* [DESCRIPTION OF THE TASK]
Write out each line of the records that has "stato" in it.

- Opening Delimiter -

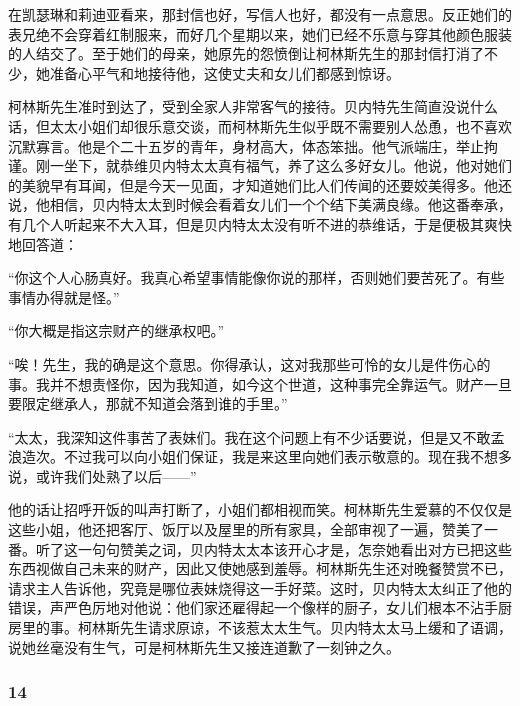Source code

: \par 在凯瑟琳和莉迪亚看来，那封信也好，写信人也好，都没有一点意思。反正她们的表兄绝不会穿着红制服来，而好几个星期以来，她们已经不乐意与穿其他颜色服装的人结交了。至于她们的母亲，她原先的怨愤倒让柯林斯先生的那封信打消了不少，她准备心平气和地接待他，这使丈夫和女儿们都感到惊讶。
\par 柯林斯先生准时到达了，受到全家人非常客气的接待。贝内特先生简直没说什么话，但太太小姐们却很乐意交谈，而柯林斯先生似乎既不需要别人怂恿，也不喜欢沉默寡言。他是个二十五岁的青年，身材高大，体态笨拙。他气派端庄，举止拘谨。刚一坐下，就恭维贝内特太太真有福气，养了这么多好女儿。他说，他对她们的美貌早有耳闻，但是今天一见面，才知道她们比人们传闻的还要姣美得多。他还说，他相信，贝内特太太到时候会看着女儿们一个个结下美满良缘。他这番奉承，有几个人听起来不大入耳，但是贝内特太太没有听不进的恭维话，于是便极其爽快地回答道：
\par “你这个人心肠真好。我真心希望事情能像你说的那样，否则她们要苦死了。有些事情办得就是怪。”
\par “你大概是指这宗财产的继承权吧。”
\par “唉！先生，我的确是这个意思。你得承认，这对我那些可怜的女儿是件伤心的事。我并不想责怪你，因为我知道，如今这个世道，这种事完全靠运气。财产一旦要限定继承人，那就不知道会落到谁的手里。”
\par “太太，我深知这件事苦了表妹们。我在这个问题上有不少话要说，但是又不敢孟浪造次。不过我可以向小姐们保证，我是来这里向她们表示敬意的。现在我不想多说，或许我们处熟了以后——”
\par 他的话让招呼开饭的叫声打断了，小姐们都相视而笑。柯林斯先生爱慕的不仅仅是这些小姐，他还把客厅、饭厅以及屋里的所有家具，全部审视了一遍，赞美了一番。听了这一句句赞美之词，贝内特太太本该开心才是，怎奈她看出对方已把这些东西视做自己未来的财产，因此又使她感到羞辱。柯林斯先生还对晚餐赞赏不已，请求主人告诉他，究竟是哪位表妹烧得这一手好菜。这时，贝内特太太纠正了他的错误，声严色厉地对他说：他们家还雇得起一个像样的厨子，女儿们根本不沾手厨房里的事。柯林斯先生请求原谅，不该惹太太生气。贝内特太太马上缓和了语调，说她丝毫没有生气，可是柯林斯先生又接连道歉了一刻钟之久。



\subsubsection*{14}


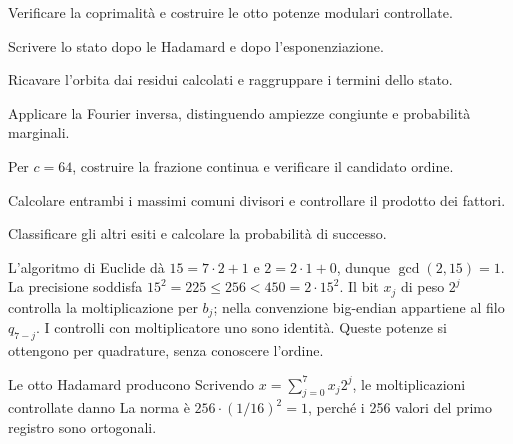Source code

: \begin{ExTasks}\setlength{\itemsep}{0pt}

\item Verificare la coprimalità e costruire le otto potenze modulari controllate.

\item Scrivere lo stato dopo le Hadamard e dopo l’esponenziazione.

\item Ricavare l’orbita dai residui calcolati e raggruppare i termini dello stato.

\item Applicare la Fourier inversa, distinguendo ampiezze congiunte e probabilità marginali.

\item Per \(c=64\), costruire la frazione continua e verificare il candidato ordine.

\item Calcolare entrambi i massimi comuni divisori e controllare il prodotto dei fattori.

\item Classificare gli altri esiti e calcolare la probabilità di successo.

\end{ExTasks}

\ExSolution


L’algoritmo di Euclide dà \(15=7\cdot2+1\) e \(2=2\cdot1+0\), dunque \(\gcd(2,15)=1\). La precisione soddisfa \(15^2=225\leq256<450=2\cdot15^2\).
Il bit \(x_j\) di peso \(2^j\) controlla la moltiplicazione per \(b_j\); nella convenzione big-endian appartiene al filo \(q_{7-j}\). I controlli con moltiplicatore uno sono identità. Queste potenze si ottengono per quadrature, senza conoscere l’ordine.


Le otto Hadamard producono
Scrivendo \(x=\sum_{j=0}^{7}x_j2^j\), le moltiplicazioni controllate danno
La norma è \(256\cdot(1/16)^2=1\), perché i 256 valori del primo registro sono ortogonali.

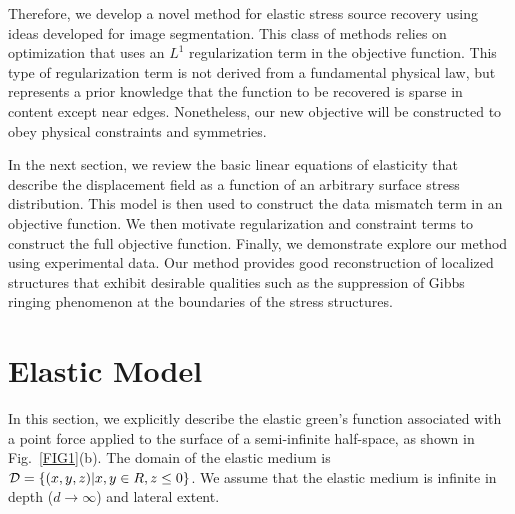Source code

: \documentclass[aps,prl,reprint,twocolumn,groupedaddress,showpacs]{revtex4-1}
\begin{document}
Therefore, we develop a novel method for elastic stress source
recovery using ideas developed for image segmentation.  This class of
methods relies on optimization that uses an $L^{1}$ regularization
term in the objective function.  This type of regularization term is
not derived from a fundamental physical law, but represents a prior
knowledge that the function to be recovered is sparse in content
except near edges.  Nonetheless, our new objective will be constructed
to obey physical constraints and symmetries.

In the next section, we review the basic linear equations of
elasticity that describe the displacement field as a function of an
arbitrary surface stress distribution. This model is then used to
construct the data mismatch term in an objective function. We then
motivate regularization and constraint terms to construct the full
objective function. Finally, we demonstrate explore our method
using experimental data. Our method provides
good reconstruction of localized structures that exhibit desirable
qualities such as the suppression of Gibbs ringing phenomenon at the
boundaries of the stress structures.


\section{Elastic Model}

In this section, we explicitly describe the elastic green's function
associated with a point force applied to the surface of a
semi-infinite half-space, as shown in Fig.~\ref{FIG1}(b). The domain
of the elastic medium is ${\cal D}=\left\{(x,y,z)|x,y\in
R,z\leq0\right\}$. We assume that the elastic medium is infinite
in depth ($d\to \infty$) and lateral extent.
\end{document}
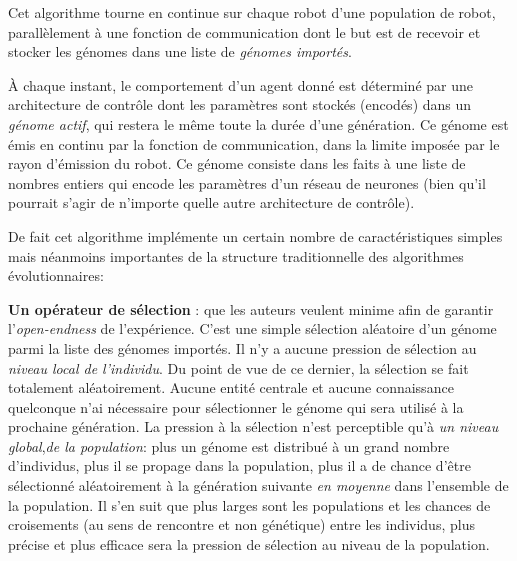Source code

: Cet algorithme tourne en continue sur chaque robot d'une population de robot, parallèlement à une fonction de communication dont le but est de recevoir et stocker les génomes dans une liste de \emph{génomes importés}.

À chaque instant, le comportement d'un agent donné est déterminé par une architecture de contrôle dont les paramètres sont stockés (encodés) dans un \emph{génome actif}, qui restera le même toute la durée d'une génération. Ce génome est émis en continu par la fonction de communication, dans la limite imposée par le rayon d'émission du robot. Ce génome consiste dans les faits à une liste de nombres entiers qui encode les paramètres d'un réseau de neurones (bien qu'il pourrait s'agir de n'importe quelle autre architecture de contrôle).

De fait cet algorithme implémente un certain nombre de caractéristiques simples mais néanmoins importantes de la structure traditionnelle des algorithmes évolutionnaires: 

\textbf{Un opérateur de sélection }: que les auteurs veulent minime afin de garantir l'\emph{open-endness} de l'expérience. C'est une simple sélection aléatoire d'un génome parmi la liste des génomes importés. Il n'y a aucune pression de sélection au \emph{niveau local de l'individu}. Du point de vue de ce dernier, la sélection se fait totalement aléatoirement. Aucune entité centrale et aucune connaissance quelconque n'ai nécessaire pour sélectionner le génome qui sera utilisé à la prochaine génération. La pression à la sélection n'est perceptible qu'à \emph{un niveau global},\emph{de la population}: plus un génome est distribué à un grand nombre d'individus, plus il se propage dans la population, plus il a de chance d'être sélectionné aléatoirement à la génération suivante \emph{en moyenne} dans l'ensemble de la population. Il s'en suit que plus larges sont les populations et les chances de croisements (au sens de rencontre et non génétique) entre les individus, plus précise et plus efficace sera la pression de sélection au niveau de la population.

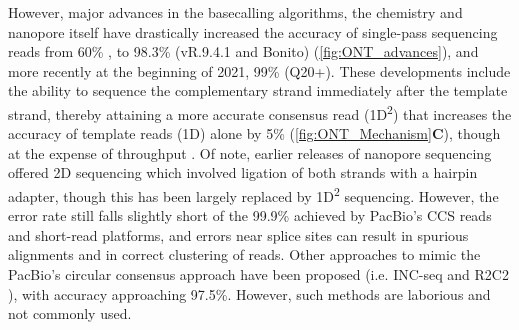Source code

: However, major advances in the basecalling algorithms, the chemistry and nanopore itself have drastically increased the accuracy of single-pass sequencing reads from 60\% \cite{Jain2015}, to 98.3\% (vR.9.4.1 and Bonito) (\cref{fig:ONT_advances}), and more recently at the beginning of 2021, 99\% (Q20+)\cite{OxfordNanoporeTechnologiesplc.2021}. These developments include the ability to sequence the complementary strand immediately after the template strand, thereby attaining a more accurate consensus read (1D\textsuperscript{2}) that increases the accuracy of template reads (1D) alone by 5\%\cite{Rang2018} (\cref{fig:ONT_Mechanism}\textbf{C}), though at the expense of throughput \cite{NanoporeCommunityPosts}. Of note, earlier releases of nanopore sequencing offered 2D sequencing which involved ligation of both strands with a hairpin adapter, though this has been largely replaced by 1D\textsuperscript{2} sequencing. However, the error rate still falls slightly short of the 99.9\% achieved by PacBio's CCS reads and short-read platforms, and errors near splice sites can result in spurious alignments and in correct clustering of reads. Other approaches to mimic the PacBio's circular consensus approach have been proposed (i.e. INC-seq \cite{Li2016c} and R2C2 \cite{Volden2018}), with accuracy approaching 97.5\%. However, such methods are laborious and not commonly used.  

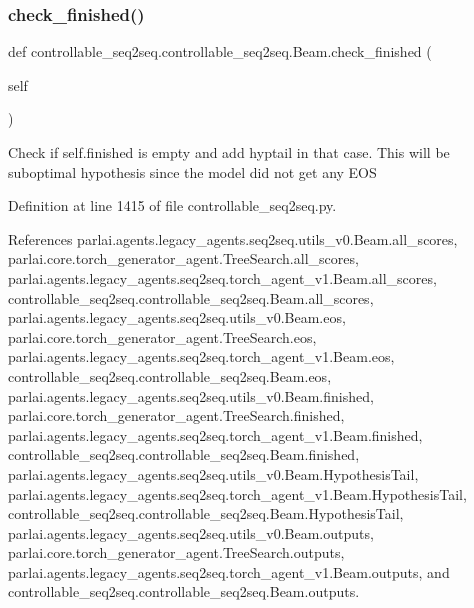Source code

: \subsubsection{\texorpdfstring{check\+\_\+finished()}{check\_finished()}}
{\footnotesize\ttfamily def controllable\+\_\+seq2seq.\+controllable\+\_\+seq2seq.\+Beam.\+check\+\_\+finished (\begin{DoxyParamCaption}\item[{}]{self }\end{DoxyParamCaption})}

\begin{DoxyVerb}Check if self.finished is empty and add hyptail in that case.
This will be suboptimal hypothesis since the model did not get any EOS
\end{DoxyVerb}
 

Definition at line 1415 of file controllable\+\_\+seq2seq.\+py.



References parlai.\+agents.\+legacy\+\_\+agents.\+seq2seq.\+utils\+\_\+v0.\+Beam.\+all\+\_\+scores, parlai.\+core.\+torch\+\_\+generator\+\_\+agent.\+Tree\+Search.\+all\+\_\+scores, parlai.\+agents.\+legacy\+\_\+agents.\+seq2seq.\+torch\+\_\+agent\+\_\+v1.\+Beam.\+all\+\_\+scores, controllable\+\_\+seq2seq.\+controllable\+\_\+seq2seq.\+Beam.\+all\+\_\+scores, parlai.\+agents.\+legacy\+\_\+agents.\+seq2seq.\+utils\+\_\+v0.\+Beam.\+eos, parlai.\+core.\+torch\+\_\+generator\+\_\+agent.\+Tree\+Search.\+eos, parlai.\+agents.\+legacy\+\_\+agents.\+seq2seq.\+torch\+\_\+agent\+\_\+v1.\+Beam.\+eos, controllable\+\_\+seq2seq.\+controllable\+\_\+seq2seq.\+Beam.\+eos, parlai.\+agents.\+legacy\+\_\+agents.\+seq2seq.\+utils\+\_\+v0.\+Beam.\+finished, parlai.\+core.\+torch\+\_\+generator\+\_\+agent.\+Tree\+Search.\+finished, parlai.\+agents.\+legacy\+\_\+agents.\+seq2seq.\+torch\+\_\+agent\+\_\+v1.\+Beam.\+finished, controllable\+\_\+seq2seq.\+controllable\+\_\+seq2seq.\+Beam.\+finished, parlai.\+agents.\+legacy\+\_\+agents.\+seq2seq.\+utils\+\_\+v0.\+Beam.\+Hypothesis\+Tail, parlai.\+agents.\+legacy\+\_\+agents.\+seq2seq.\+torch\+\_\+agent\+\_\+v1.\+Beam.\+Hypothesis\+Tail, controllable\+\_\+seq2seq.\+controllable\+\_\+seq2seq.\+Beam.\+Hypothesis\+Tail, parlai.\+agents.\+legacy\+\_\+agents.\+seq2seq.\+utils\+\_\+v0.\+Beam.\+outputs, parlai.\+core.\+torch\+\_\+generator\+\_\+agent.\+Tree\+Search.\+outputs, parlai.\+agents.\+legacy\+\_\+agents.\+seq2seq.\+torch\+\_\+agent\+\_\+v1.\+Beam.\+outputs, and controllable\+\_\+seq2seq.\+controllable\+\_\+seq2seq.\+Beam.\+outputs.

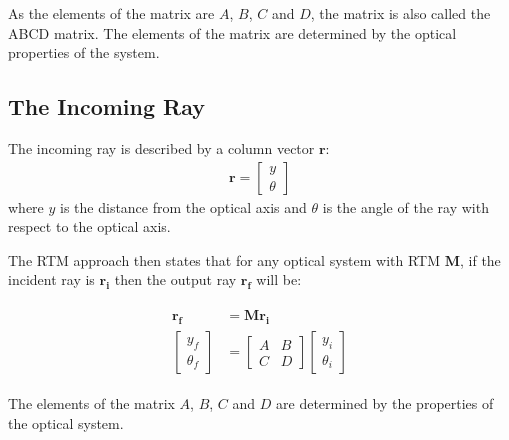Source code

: \documentclass[12pt]{article}
\begin{document}
As the elements of the matrix are \(A\), \(B\), \(C\) and \(D\), the matrix is also called the ABCD matrix. The elements of the matrix are determined by the optical properties of the system.

\subsection{The Incoming Ray}
The incoming ray is described by a column vector \(\mathbf{r}\):
\begin{align}
    \label{eq:incoming}
    \mathbf{r} = \begin{bmatrix}
                     y \\
                     \theta
                 \end{bmatrix}
\end{align}
where \(y\) is the distance from the optical axis and \(\theta\) is the angle of the ray with respect to the optical axis.

The RTM approach then states that for any optical system with RTM \(\mathbf{M}\), if the incident ray is \(\mathbf{r_i}\) then the output ray \(\mathbf{r_f}\) will be:

\begin{align}
    \label{eq:rtm-transformation}
    \begin{split}
        \mathbf{r_f}    & =\mathbf{M}\mathbf{r_i}      \\
        \begin{bmatrix}
            y_f \\
            \theta_f
        \end{bmatrix} & = \begin{bmatrix}
            A & B \\
            C & D
        \end{bmatrix} \begin{bmatrix}
            y_i \\
            \theta_i
        \end{bmatrix}\end{split}
\end{align}

The elements of the matrix \(A\), \(B\), \(C\) and \(D\) are determined by the properties of the optical system.
\end{document}

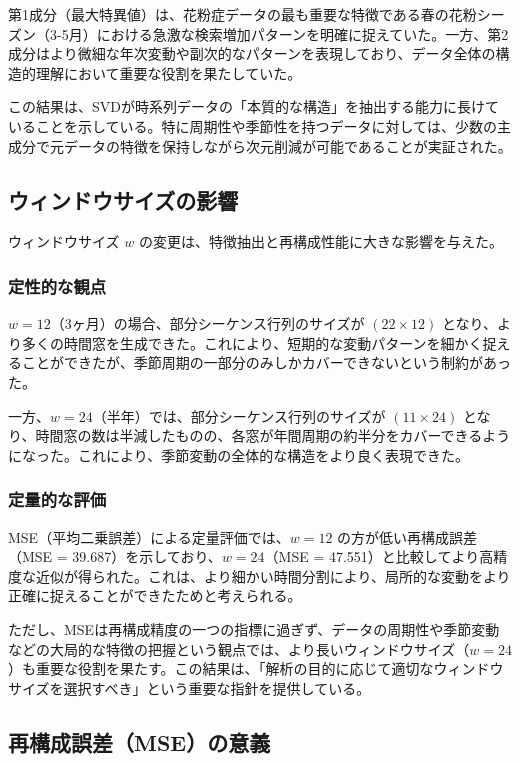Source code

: \documentclass[a4paper,11pt]{jsarticle}
\begin{document}
第1成分（最大特異値）は、花粉症データの最も重要な特徴である春の花粉シーズン（3-5月）における急激な検索増加パターンを明確に捉えていた。一方、第2成分はより微細な年次変動や副次的なパターンを表現しており、データ全体の構造的理解において重要な役割を果たしていた。

この結果は、SVDが時系列データの「本質的な構造」を抽出する能力に長けていることを示している。特に周期性や季節性を持つデータに対しては、少数の主成分で元データの特徴を保持しながら次元削減が可能であることが実証された。

\subsection{ウィンドウサイズの影響}

ウィンドウサイズ $w$ の変更は、特徴抽出と再構成性能に大きな影響を与えた。

\subsubsection{定性的な観点}

$w=12$（3ヶ月）の場合、部分シーケンス行列のサイズが $(22 \times 12)$ となり、より多くの時間窓を生成できた。これにより、短期的な変動パターンを細かく捉えることができたが、季節周期の一部分のみしかカバーできないという制約があった。

一方、$w=24$（半年）では、部分シーケンス行列のサイズが $(11 \times 24)$ となり、時間窓の数は半減したものの、各窓が年間周期の約半分をカバーできるようになった。これにより、季節変動の全体的な構造をより良く表現できた。

\subsubsection{定量的な評価}

MSE（平均二乗誤差）による定量評価では、$w=12$ の方が低い再構成誤差（MSE = 39.687）を示しており、$w=24$（MSE = 47.551）と比較してより高精度な近似が得られた。これは、より細かい時間分割により、局所的な変動をより正確に捉えることができたためと考えられる。

ただし、MSEは再構成精度の一つの指標に過ぎず、データの周期性や季節変動などの大局的な特徴の把握という観点では、より長いウィンドウサイズ（$w=24$）も重要な役割を果たす。この結果は、「解析の目的に応じて適切なウィンドウサイズを選択すべき」という重要な指針を提供している。

\subsection{再構成誤差（MSE）の意義}
\end{document}
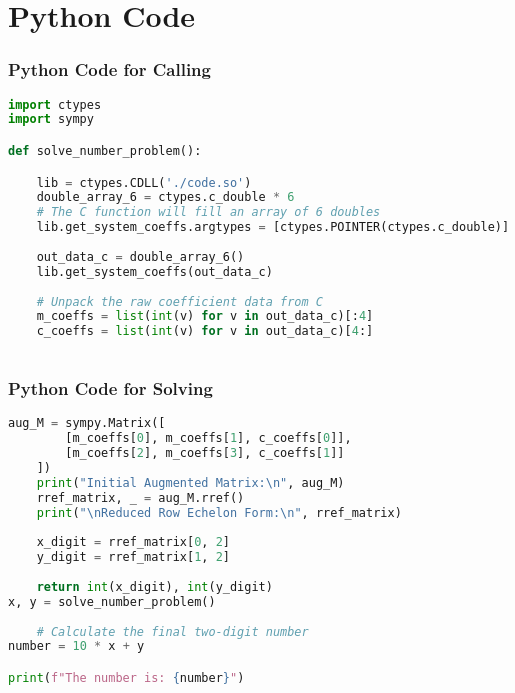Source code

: \documentclass{beamer}
\theoremstyle{remark}
\numberwithin{equation}{section}
\begin{document}
\section{Python Code}
\begin{frame}[fragile]
\frametitle{Python Code for Calling}
\begin{lstlisting}[language=Python]
import ctypes
import sympy

def solve_number_problem():

    lib = ctypes.CDLL('./code.so')
    double_array_6 = ctypes.c_double * 6
    # The C function will fill an array of 6 doubles
    lib.get_system_coeffs.argtypes = [ctypes.POINTER(ctypes.c_double)]
    
    out_data_c = double_array_6()
    lib.get_system_coeffs(out_data_c)
    
    # Unpack the raw coefficient data from C
    m_coeffs = list(int(v) for v in out_data_c)[:4]
    c_coeffs = list(int(v) for v in out_data_c)[4:]
   
\end{lstlisting}
\end{frame}
\begin{frame}[fragile]
\frametitle{Python Code for Solving}
\begin{lstlisting}[language=Python]
 aug_M = sympy.Matrix([
        [m_coeffs[0], m_coeffs[1], c_coeffs[0]],
        [m_coeffs[2], m_coeffs[3], c_coeffs[1]]
    ])
    print("Initial Augmented Matrix:\n", aug_M)
    rref_matrix, _ = aug_M.rref()
    print("\nReduced Row Echelon Form:\n", rref_matrix)
    
    x_digit = rref_matrix[0, 2]
    y_digit = rref_matrix[1, 2]
    
    return int(x_digit), int(y_digit)
x, y = solve_number_problem()
    
    # Calculate the final two-digit number
number = 10 * x + y

print(f"The number is: {number}")
\end{lstlisting}
\end{frame}
 
\end{document}
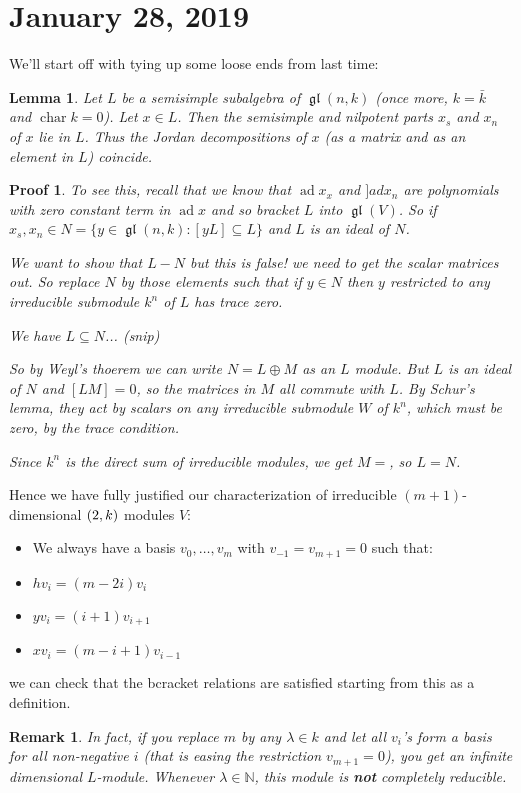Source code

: \documentclass[12pt]{article}
\theoremstyle{nonumberbreak}
\theoremstyle{changebreak}
\newtheorem{lem}[thm]{Lemma}
\theoremstyle{nonumberbreak}
\newtheorem{prf}{Proof}
\theoremstyle{change}
\newtheorem{rmk}[thm]{Remark}
\newcommand*{\N}{
\mathbb{N}
}
\DeclareMathOperator{\ch}{char}
\DeclareMathOperator{\gl}{\mathfrak{gl}}
\let\sl\relax
\DeclareMathOperator{\sl}{\mathfrak{sl}}
\DeclareMathOperator{\ad}{ad}
\begin{document}
\section{January 28, 2019}
We'll start off with tying up some loose ends from last time: 
\begin{lem}
	Let $L$ be a semisimple subalgebra of $\gl(n,k)$ (once more, $k=\bar k$ and $\ch k=0$). Let $x\in L$. Then 
	the semisimple and nilpotent parts $x_s$ and $x_n$ of $x$ lie in $L$. Thus the Jordan decompositions of $x$ 
	(as a matrix and as an element in $L$) coincide.
\end{lem}
\begin{prf}
	To see this, recall that we know that $\ad x_x$ and $]ad x_n$ are polynomials with zero constant term in $\ad x$ and
	so bracket $L$ into $\gl(V)$. So if $x_s,x_n\in N=\{y\in\gl(n,k):[yL]\subseteq L\}$ and $L$ is an ideal of $N$.

	We want to show that $L-N$ but this is false! we need to get the scalar matrices out. So replace $N$ by those elements 
	such that if $y\in N$ then $y$ restricted to any irreducible submodule $k^n$ of $L$ has trace zero.

	We have $L\subseteq N$... (snip)

	So by Weyl's thoerem we can write $N=L\oplus M$ as an $L$ module. But $L$ is an ideal of $N$ and $[LM]=0$, so the matrices in $M$
	all commute with $L$. By Schur's lemma, they act by scalars on any irreducible submodule $W$ of $k^n$, which must be zero, by the trace condition.

	Since $k^n$ is the direct sum of irreducible modules, we get $M=$, so $L=N$.
\end{prf}

Hence we have fully justified our characterization of irreducible $(m+1)$-dimensional $\sl(2,k)$ modules $V$:
\begin{itemize}
	\item We always have a basis $v_0,\dots,v_m$ with $v_{-1}=v_{m+1}=0$ such that:
	\item $hv_i=(m-2i)v_i$
	\item $yv_i=(i+1)v_{i+1}$
	\item $xv_i=(m-i+1)v_{i-1}$
\end{itemize}
we can check that the bcracket relations are satisfied starting from this as a definition.
\begin{rmk}
	In fact, if you replace $m$ by any $\lambda\in k$ and let all $v_i$'s form a basis for all non-negative $i$ (that is easing
	the restriction $v_{m+1}=0$), you get an infinite dimensional $L$-module. Whenever $\lambda\in\N$, this module is \textbf{not}
	completely reducible.
\end{rmk}
\end{document}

- Closing Delimiter -

* [SOLUTION BELOW]
\item Scrivere lo stato dopo le Hadamard e dopo l’esponenziazione.
\item Ricavare l’orbita dai residui calcolati e raggruppare i termini dello stato.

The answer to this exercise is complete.